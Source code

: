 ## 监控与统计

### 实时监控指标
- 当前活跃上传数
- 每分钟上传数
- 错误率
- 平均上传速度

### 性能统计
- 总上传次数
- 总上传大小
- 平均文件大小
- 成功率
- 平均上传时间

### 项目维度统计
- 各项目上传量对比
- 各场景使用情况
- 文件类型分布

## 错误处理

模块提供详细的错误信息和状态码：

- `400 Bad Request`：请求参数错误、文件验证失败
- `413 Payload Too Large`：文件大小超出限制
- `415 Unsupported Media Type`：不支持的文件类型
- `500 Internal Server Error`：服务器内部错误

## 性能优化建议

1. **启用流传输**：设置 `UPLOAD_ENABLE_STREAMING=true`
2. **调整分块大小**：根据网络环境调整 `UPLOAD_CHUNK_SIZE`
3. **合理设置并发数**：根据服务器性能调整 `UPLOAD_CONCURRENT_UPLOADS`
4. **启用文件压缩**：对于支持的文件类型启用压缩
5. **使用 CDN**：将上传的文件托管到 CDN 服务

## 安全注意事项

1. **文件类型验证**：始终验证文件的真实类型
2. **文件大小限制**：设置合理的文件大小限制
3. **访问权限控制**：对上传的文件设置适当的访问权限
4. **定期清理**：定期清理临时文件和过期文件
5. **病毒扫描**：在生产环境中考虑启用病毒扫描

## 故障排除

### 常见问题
-=-=-
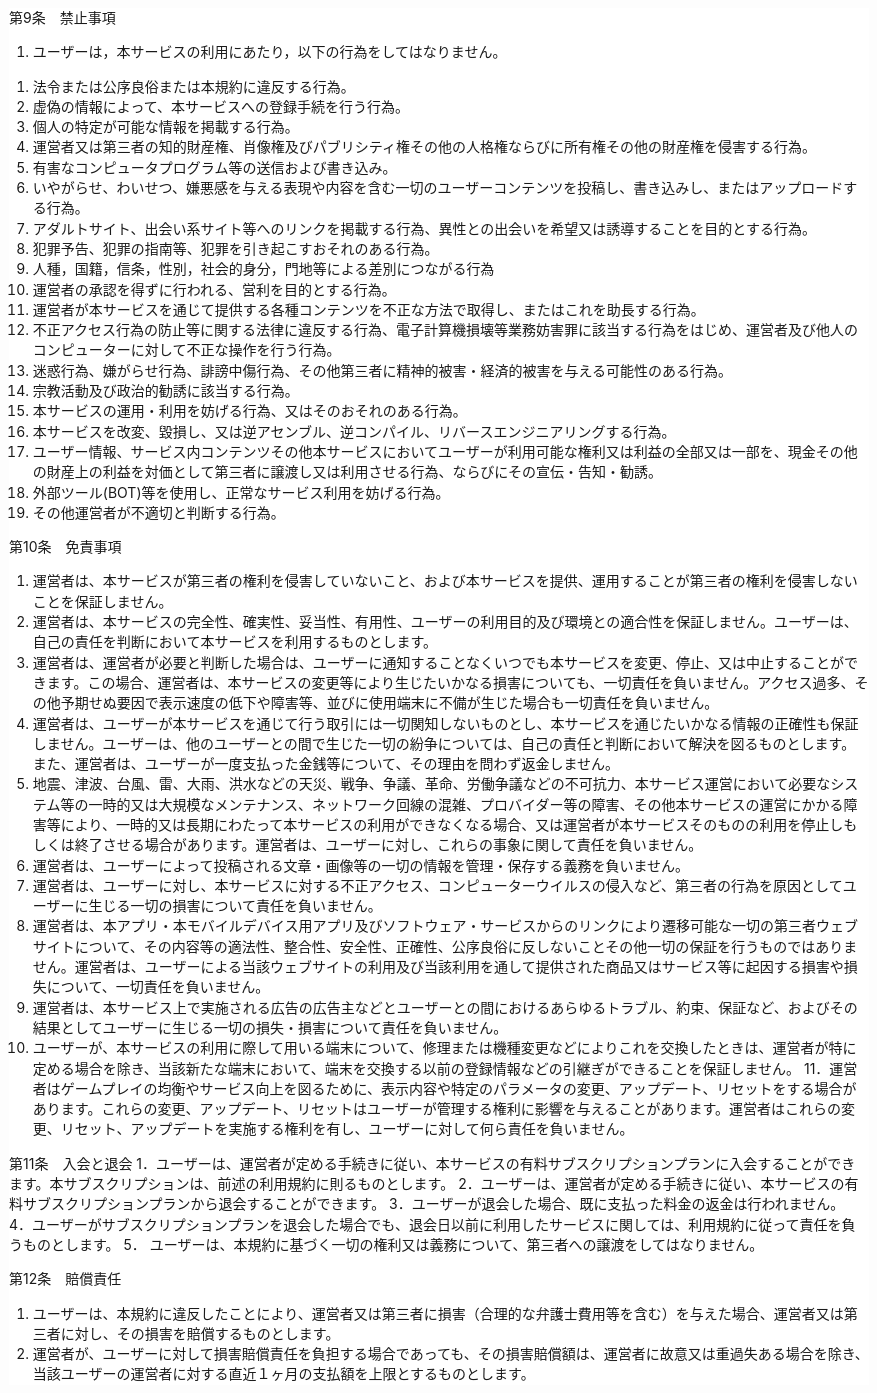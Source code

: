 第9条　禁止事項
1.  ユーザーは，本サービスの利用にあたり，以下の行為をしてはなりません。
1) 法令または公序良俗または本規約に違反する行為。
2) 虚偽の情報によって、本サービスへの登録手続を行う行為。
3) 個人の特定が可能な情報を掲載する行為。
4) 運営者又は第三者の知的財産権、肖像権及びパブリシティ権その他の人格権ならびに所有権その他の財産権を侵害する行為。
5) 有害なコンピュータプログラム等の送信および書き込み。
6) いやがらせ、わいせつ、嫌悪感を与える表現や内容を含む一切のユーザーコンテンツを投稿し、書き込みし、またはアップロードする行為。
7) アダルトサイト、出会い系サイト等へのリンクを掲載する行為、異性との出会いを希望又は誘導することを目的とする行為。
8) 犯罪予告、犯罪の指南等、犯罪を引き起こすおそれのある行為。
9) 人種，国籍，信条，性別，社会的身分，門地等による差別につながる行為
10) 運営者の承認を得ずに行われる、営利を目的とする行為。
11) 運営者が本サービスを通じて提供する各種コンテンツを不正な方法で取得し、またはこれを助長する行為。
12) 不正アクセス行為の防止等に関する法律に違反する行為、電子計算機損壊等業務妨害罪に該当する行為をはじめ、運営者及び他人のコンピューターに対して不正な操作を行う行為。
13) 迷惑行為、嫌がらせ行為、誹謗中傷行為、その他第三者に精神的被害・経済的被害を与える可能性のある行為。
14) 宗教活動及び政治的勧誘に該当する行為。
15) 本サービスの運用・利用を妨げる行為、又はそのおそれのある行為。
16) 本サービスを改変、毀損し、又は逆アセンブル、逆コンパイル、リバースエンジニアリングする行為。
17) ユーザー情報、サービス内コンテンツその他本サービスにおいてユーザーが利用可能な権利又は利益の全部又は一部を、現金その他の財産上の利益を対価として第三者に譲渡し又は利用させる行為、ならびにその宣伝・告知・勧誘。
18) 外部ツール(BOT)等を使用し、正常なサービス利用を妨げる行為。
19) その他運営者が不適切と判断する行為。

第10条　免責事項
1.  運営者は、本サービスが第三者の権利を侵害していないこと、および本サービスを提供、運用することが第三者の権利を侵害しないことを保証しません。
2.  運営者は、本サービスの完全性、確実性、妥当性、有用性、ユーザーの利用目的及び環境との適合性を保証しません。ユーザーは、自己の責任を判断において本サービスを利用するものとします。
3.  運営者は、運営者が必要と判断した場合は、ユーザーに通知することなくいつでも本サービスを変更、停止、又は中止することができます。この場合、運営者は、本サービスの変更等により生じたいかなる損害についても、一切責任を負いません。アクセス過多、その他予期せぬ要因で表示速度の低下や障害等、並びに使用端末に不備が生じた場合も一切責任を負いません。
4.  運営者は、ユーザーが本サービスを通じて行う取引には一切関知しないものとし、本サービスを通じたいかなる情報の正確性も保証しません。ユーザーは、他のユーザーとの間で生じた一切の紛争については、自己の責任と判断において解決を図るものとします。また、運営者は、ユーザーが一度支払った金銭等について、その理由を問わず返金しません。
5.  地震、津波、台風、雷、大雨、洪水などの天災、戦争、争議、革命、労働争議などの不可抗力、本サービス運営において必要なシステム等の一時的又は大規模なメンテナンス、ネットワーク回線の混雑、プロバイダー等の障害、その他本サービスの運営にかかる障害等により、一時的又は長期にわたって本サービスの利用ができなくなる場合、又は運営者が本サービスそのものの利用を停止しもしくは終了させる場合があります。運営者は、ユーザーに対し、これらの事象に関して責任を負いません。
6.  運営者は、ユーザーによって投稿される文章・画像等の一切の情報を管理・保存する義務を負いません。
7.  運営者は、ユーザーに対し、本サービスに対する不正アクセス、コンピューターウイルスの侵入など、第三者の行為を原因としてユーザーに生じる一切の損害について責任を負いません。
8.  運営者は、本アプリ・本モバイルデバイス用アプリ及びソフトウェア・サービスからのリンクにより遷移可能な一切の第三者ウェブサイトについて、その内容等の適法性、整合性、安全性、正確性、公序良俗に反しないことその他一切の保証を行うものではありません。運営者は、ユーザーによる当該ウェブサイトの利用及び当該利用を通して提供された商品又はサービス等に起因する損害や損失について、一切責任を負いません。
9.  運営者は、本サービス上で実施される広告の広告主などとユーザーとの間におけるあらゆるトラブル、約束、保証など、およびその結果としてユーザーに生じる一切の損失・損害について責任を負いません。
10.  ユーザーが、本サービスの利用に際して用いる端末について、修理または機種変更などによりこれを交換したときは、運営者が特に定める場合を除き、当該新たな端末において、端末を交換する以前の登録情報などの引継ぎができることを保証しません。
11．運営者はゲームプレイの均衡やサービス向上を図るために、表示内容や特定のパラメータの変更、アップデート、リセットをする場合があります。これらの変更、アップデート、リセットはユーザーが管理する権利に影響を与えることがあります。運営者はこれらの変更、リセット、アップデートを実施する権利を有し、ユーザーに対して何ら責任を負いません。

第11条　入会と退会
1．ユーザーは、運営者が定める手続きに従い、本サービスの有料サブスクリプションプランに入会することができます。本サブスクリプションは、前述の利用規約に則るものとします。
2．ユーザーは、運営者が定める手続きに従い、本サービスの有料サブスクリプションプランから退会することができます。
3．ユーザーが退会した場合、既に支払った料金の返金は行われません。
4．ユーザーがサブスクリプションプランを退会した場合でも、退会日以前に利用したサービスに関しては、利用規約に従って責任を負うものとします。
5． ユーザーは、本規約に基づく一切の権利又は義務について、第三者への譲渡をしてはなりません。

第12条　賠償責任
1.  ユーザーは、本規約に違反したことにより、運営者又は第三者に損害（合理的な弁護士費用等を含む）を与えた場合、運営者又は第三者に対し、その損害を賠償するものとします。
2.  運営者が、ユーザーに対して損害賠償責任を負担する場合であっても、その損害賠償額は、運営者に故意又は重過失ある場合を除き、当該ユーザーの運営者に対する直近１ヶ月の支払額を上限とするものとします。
-=-=-
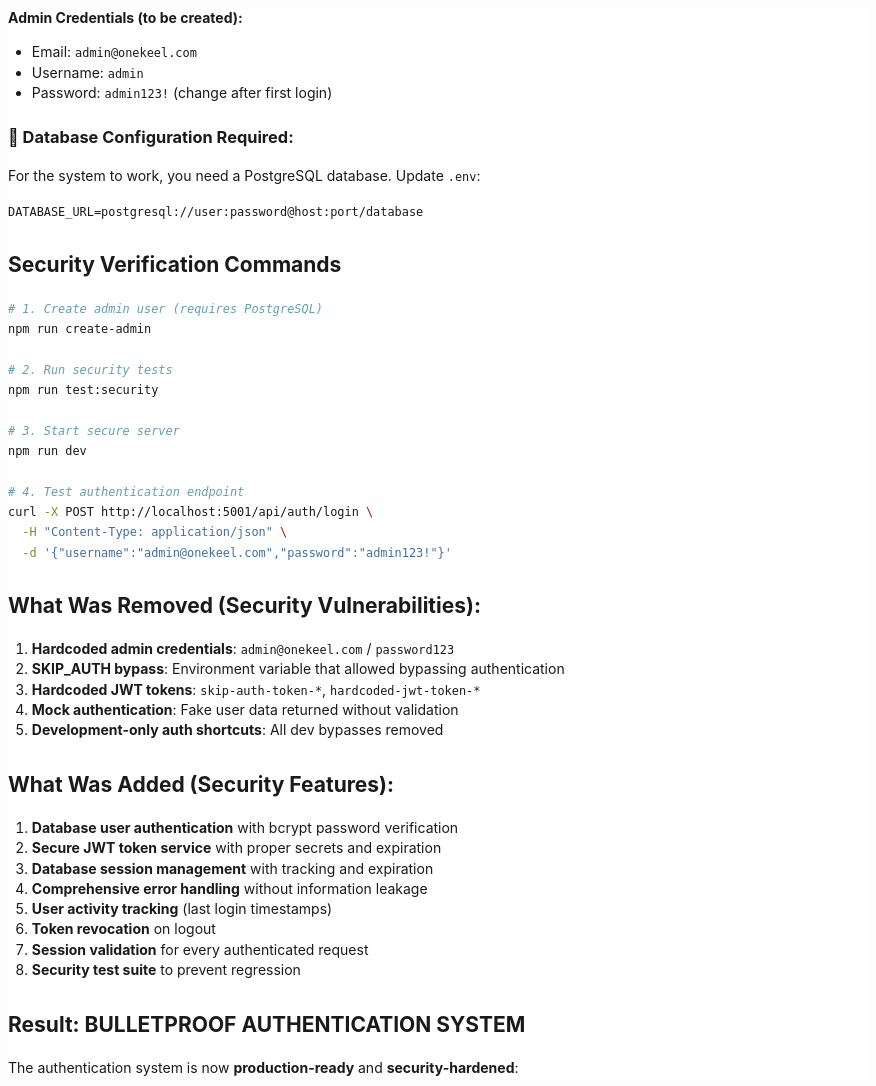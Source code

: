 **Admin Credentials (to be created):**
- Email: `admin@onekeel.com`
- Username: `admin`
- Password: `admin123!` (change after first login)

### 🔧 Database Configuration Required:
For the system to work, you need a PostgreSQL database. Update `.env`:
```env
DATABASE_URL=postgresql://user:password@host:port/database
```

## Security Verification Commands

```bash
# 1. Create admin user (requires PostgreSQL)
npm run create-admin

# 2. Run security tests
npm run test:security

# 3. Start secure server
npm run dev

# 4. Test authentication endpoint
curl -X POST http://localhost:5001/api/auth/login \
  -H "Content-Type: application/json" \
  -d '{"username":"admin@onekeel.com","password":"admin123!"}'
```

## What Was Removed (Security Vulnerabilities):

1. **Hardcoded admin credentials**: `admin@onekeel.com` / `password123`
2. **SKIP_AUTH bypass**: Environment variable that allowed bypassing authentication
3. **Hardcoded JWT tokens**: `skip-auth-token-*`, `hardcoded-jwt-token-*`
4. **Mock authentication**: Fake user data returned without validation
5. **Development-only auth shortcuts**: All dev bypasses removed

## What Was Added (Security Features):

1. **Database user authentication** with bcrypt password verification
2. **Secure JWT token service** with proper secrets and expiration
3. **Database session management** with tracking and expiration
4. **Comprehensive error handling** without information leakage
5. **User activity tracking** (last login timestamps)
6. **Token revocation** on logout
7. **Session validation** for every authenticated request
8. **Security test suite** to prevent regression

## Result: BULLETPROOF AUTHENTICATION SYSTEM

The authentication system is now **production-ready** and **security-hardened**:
-=-=-
WORK REQUEST: Copy out, from the data above, each line where the string "tracking" is present.

EXERCISE RESPONSE:
3. **Database session management** with tracking and expiration
5. **User activity tracking** (last login timestamps)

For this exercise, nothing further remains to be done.